I think that there is such a thing as green fanaticism, especially in Germany. Plastic is one of the great inventions of the 19th century, and of modern civilization. But the upscale German organic (Bio) supermarket chain named BASIC doesn’t sell plastic bags, only paper and cloth ones. But a paper bag with a handle can easily break and the great stuff you just paid dearly for falls onto the street while you’re walking home.
You are right, Anja, about the importance of the challenge of scalability. This is switching from thinking about the problem of the paradox of affluence to thinking about the solution. We had an aristocratic leisure class, as Thorsten Veblen wrote about in his classic sociological work, then we tried to spread affluence to the masses, and we ended up with McHouses, and the McDonaldization and Disneylandification of all of society.
So the question is: how do we achieve a mass culture of prosperity that isn’t so dumbed down like what we have built up so far? One aspect of searching for the answer is paradoxically that we should investigate what is positive about McDonald’s and Disneyland, and not be so quick to dismiss them.
What’s your approach towards a new computer science?
Alexis Clancy and I have defined 22 concrete software development projects: code to be written primarily in Java and in an extension of Java, projects which, when taken together, would constitute the New Computer Science. We have written the architecture and design of these projects in a first iteration. The next step is to start writing the code and simultaneously deepen the design document. I’ve written a little bit of new computer science code already, but we would need capital investment from at least two sources before being able to go forward. We would have to be able to pay the programmers on the team.
I studied the History of Ideas at Cornell University. That’s my core education. Then I spent 15 years as a practicing software developer. Then I reflected upon what computer science is in the context of the history of ideas, and came to the view that computer science has not yet really taken into account any ideas beyond the 17th century. So-called computer science is not yet a science. So far it is just computer engineering. It is based on 17th century philosophy and scientific method.
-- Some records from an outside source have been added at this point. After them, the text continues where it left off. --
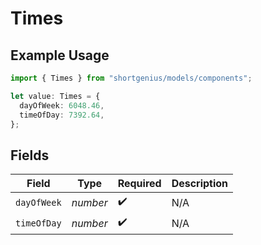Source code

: # Times

## Example Usage

```typescript
import { Times } from "shortgenius/models/components";

let value: Times = {
  dayOfWeek: 6048.46,
  timeOfDay: 7392.64,
};
```

## Fields

| Field              | Type               | Required           | Description        |
| ------------------ | ------------------ | ------------------ | ------------------ |
| `dayOfWeek`        | *number*           | :heavy_check_mark: | N/A                |
| `timeOfDay`        | *number*           | :heavy_check_mark: | N/A                |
To bootstrap itself, work on the New Computer Science will proceed in two dimensions. One dimension is the writing of code. The other dimension is the project of the comprehensive rethinking of the entire classification system or categories of knowledge in the West (beginning with the division between the natural sciences and the human sciences). In the contemporary academic-university scene, there is much talk of interdisciplinarity. Yet in one important sense, interdisciplinarity is hypocrisy. If the existing categorization of knowledge is so obsolete that interdisciplinarity is allegedly required, then what is really required is a complete reinvention of the appropriate categories of knowledge. If, in order to obtain valuable knowledge, we need to span several disciplines, that only shows that what we really need is a major project to rethink what the categories of knowledge should be.
The professors who promote interdisciplinarity who have jobs, money, power, and prestige in the existing university system are the watchdogs of the established order (Sartre’s friend Paul Nizan. wrote brilliantly about this in 1932), conservatively resisting the real advancement of knowledge. The goal of the work of the “interdisciplinary” dimension of the New Computer Science is to establish the path that we will walk that leads to the invention of the new gay sciences (Nietzsche).
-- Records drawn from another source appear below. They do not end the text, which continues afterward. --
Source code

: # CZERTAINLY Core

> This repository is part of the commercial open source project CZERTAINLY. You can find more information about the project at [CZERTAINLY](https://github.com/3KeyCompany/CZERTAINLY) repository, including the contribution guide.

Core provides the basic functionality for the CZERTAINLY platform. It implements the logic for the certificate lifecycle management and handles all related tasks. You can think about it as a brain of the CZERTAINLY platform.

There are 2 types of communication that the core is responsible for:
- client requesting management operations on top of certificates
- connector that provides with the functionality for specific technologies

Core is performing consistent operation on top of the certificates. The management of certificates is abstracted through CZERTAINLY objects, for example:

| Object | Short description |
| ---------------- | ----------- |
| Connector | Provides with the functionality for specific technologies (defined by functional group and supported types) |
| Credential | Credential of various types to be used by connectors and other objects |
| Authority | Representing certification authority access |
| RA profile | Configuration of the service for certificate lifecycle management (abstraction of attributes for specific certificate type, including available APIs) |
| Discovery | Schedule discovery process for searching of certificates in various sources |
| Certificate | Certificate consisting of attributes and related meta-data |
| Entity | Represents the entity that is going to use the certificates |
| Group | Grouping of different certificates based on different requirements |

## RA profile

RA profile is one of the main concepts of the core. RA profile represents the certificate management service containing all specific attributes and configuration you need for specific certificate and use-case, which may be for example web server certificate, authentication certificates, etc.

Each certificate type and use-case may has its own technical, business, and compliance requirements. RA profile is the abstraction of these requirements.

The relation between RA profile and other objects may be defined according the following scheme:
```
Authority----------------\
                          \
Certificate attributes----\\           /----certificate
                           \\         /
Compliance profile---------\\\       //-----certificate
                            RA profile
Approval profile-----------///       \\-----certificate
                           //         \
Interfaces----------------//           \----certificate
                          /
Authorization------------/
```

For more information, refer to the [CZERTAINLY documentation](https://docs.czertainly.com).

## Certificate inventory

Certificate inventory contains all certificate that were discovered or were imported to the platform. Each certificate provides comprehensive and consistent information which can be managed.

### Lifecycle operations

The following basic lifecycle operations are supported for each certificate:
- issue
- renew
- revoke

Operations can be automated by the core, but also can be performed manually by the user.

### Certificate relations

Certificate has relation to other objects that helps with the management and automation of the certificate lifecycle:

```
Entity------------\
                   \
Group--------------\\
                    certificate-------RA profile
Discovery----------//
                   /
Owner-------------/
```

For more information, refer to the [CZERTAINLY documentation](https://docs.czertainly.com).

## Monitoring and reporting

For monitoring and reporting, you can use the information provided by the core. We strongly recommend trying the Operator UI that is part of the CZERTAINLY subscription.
Alexis Clancy: For 14 years I have been exploring the one thesis—a correlation between Fermat’s Last Theorem and Möbius Topologies. More than a decade ago. the Incompleteness Theorems of Kurt Gödel crept in and married themselves to said thesis. And it has all become a matter of Narrative—the overwhelming question, for me, has come to be: “What’s the best way to tell a mathematical story knowing, that, in all probability, an ultimate story does not exist?” And, drawing mostly on my Irish cultural bias from Celtic symbols that have existed 1500 years BCE right up to the modernist writings of Flann O’ Brien, I have concluded that this “best way” is to tell three stories; three origins, three types of number, three types of infinity, three types of Time. Other comparative investigations of indigenous universal models have reinforced this notion.
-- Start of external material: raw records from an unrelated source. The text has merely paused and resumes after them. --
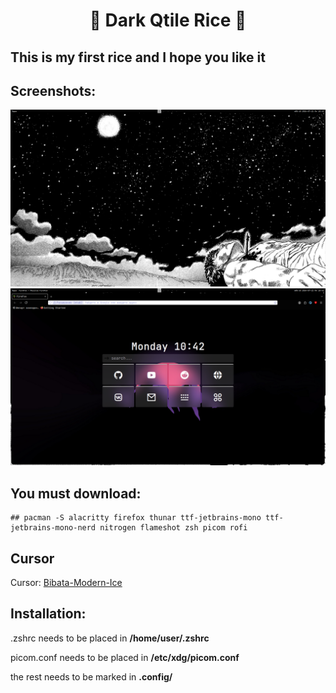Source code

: <h1 align="center">🖤 Dark Qtile Rice 🖤</h1>

## This is my first rice and I hope you like it

## Screenshots:
![screenshot 1](https://github.com/sixwerz/Dark-Qtile-Rice/blob/main/screenshot/1.png)
![Screenshot 2](https://github.com/sixwerz/Dark-Qtile-Rice/blob/main/screenshot/2.png)

## You must download:
```
## pacman -S alacritty firefox thunar ttf-jetbrains-mono ttf-jetbrains-mono-nerd nitrogen flameshot zsh picom rofi 
```
## Cursor
Cursor: [Bibata-Modern-Ice](https://www.pling.com/p/1197198)

## Installation:
.zshrc needs to be placed in **/home/user/.zshrc**

picom.conf needs to be placed in **/etc/xdg/picom.conf**

the rest needs to be marked in **.config/**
With specific relation to the “New Computer Science” and investigation of Australian Aboriginal Dreamtime models inspired a course of dialogue between myself and Alan that brought forward the “Three Clock Paradigm”—the core paradigm of the New Computer Science. It holds that three clocks of different types running in the same vicinity can instantiate “Fertile Time”—just as the “World” is instantiated by the three nodes of the Dreamtime model. One of the most important properties of this “Fertile Time” space is the capacity for “creative evolution” within its bounds. Further radical properties are realized when two “Time Triangles”—two instances of Fertile Time overlap (i.e. in the case of a device running the “New Computer Science” and its user) - generating a “Star of David Effect” and the instantiation of the hexagonal 7-Space… A higher synthesis…
From the point of view of my own research, Niamh’s Gasket is the most important as it represents best how I work—I tend to “see” the mathematics first and then apply extant or invented notation to render the vision in a mathematical expression.
You say that today’s program code still follows the tradition of early modern mathematics. Are you referring to Descartes?
What we can say for now is that the New Computer Science, no longer an engineering and techie discipline, will be intimately related to art, literature, languages, sociology, psychology, music, dance, ecology, spirituality, theology, mathematics, quantum physics, history, semiotics, and grammatology. The profession of programmer should be redefined from the ground up to include these fields. We are especially interested in the aesthetic and sociological dimensions of software. And we will take a novel approach. Literally novel—literature, narrative, fiction, poetry, dramaturgy, and performance will all have an important status in the rethinking of knowledge, and in the software code, that is the New Computer Science. The technology of resemblance to be realized on the basis of new 20th century mathematics (Gödel, Schrödinger, Riemann) provides an alternative answer to the question of how do we deal with the problem of complexity.
Within the existing computing paradigm, in order to deal with a complex problem, you break down the problem into smaller, more manageable parts. This is essentially the Cartesian Method of Descartes. But it is impossible to apply the Cartesian Method to quantum-mechanical generalized complementarities like the wave-particle duality or the Heisenberg Uncertainty Principle. Whereas the Cartesian method may work for mechanical systems, it cannot be of much use when we aspire to the creation of something that is living. Our goal in the New Computer Science, similar to the Artificial Life movement, is to create software as semi-living entities.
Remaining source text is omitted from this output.